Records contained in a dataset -
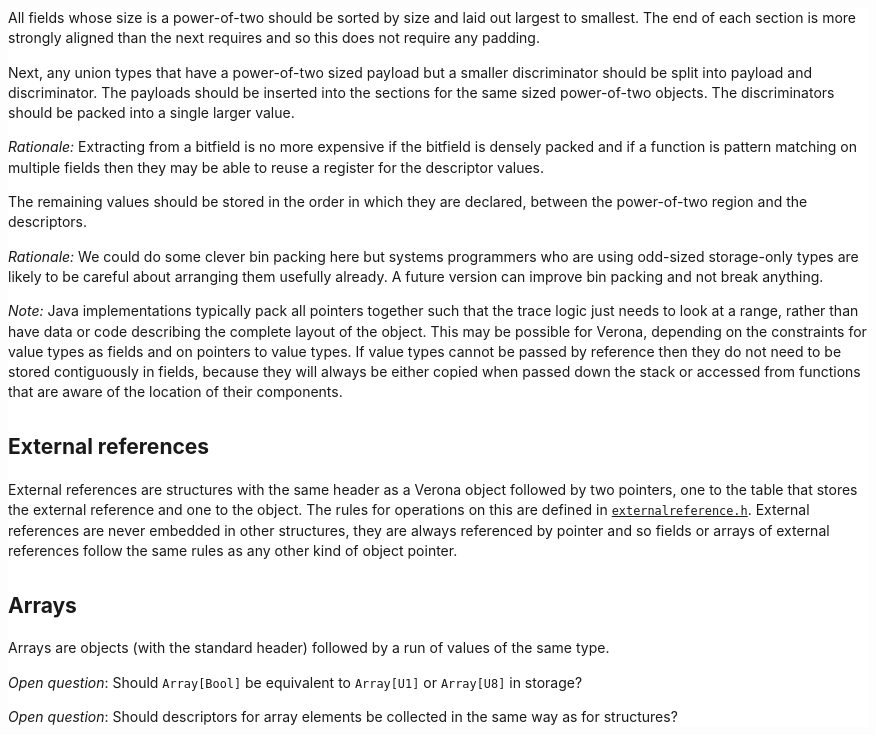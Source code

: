 All fields whose size is a power-of-two should be sorted by size and laid out largest to smallest.
The end of each section is more strongly aligned than the next requires and so this does not require any padding.

Next, any union types that have a power-of-two sized payload but a smaller discriminator should be split into payload and discriminator.
The payloads should be inserted into the sections for the same sized power-of-two objects.
The discriminators should be packed into a single larger value.

*Rationale:* Extracting from a bitfield is no more expensive if the bitfield is densely packed and if a function is pattern matching on multiple fields then they may be able to reuse a register for the descriptor values.

The remaining values should be stored in the order in which they are declared, between the power-of-two region and the descriptors.

*Rationale:* We could do some clever bin packing here but systems programmers who are using odd-sized storage-only types are likely to be careful about arranging them usefully already.
A future version can improve bin packing and not break anything.


*Note:* Java implementations typically pack all pointers together such that the trace logic just needs to look at a range, rather than have data or code describing the complete layout of the object.
This may be possible for Verona, depending on the constraints for value types as fields and on pointers to value types.
If value types cannot be passed by reference then they do not need to be stored contiguously in fields, because they will always be either copied when passed down the stack or accessed from functions that are aware of the location of their components.

External references
-------------------

External references are structures with the same header as a Verona object followed by two pointers, one to the table that stores the external reference and one to the object.
The rules for operations on this are defined in [`externalreference.h`](../src/rt/region/externalreference.h).
External references are never embedded in other structures, they are always referenced by pointer and so fields or arrays of external references follow the same rules as any other kind of object pointer.

Arrays
------

Arrays are objects (with the standard header) followed by a run of values of the same type.

*Open question*: Should `Array[Bool]` be equivalent to `Array[U1]` or `Array[U8]` in storage?

*Open question*: Should descriptors for array elements be collected in the same way as for structures?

Exercise directions - Return exactly, and only, the lines above starting at the line that contains "The end of each" and ending at the line that contains "The discriminators should".

Expected answer -
The end of each section is more strongly aligned than the next requires and so this does not require any padding.

Next, any union types that have a power-of-two sized payload but a smaller discriminator should be split into payload and discriminator.
The payloads should be inserted into the sections for the same sized power-of-two objects.
The discriminators should be packed into a single larger value.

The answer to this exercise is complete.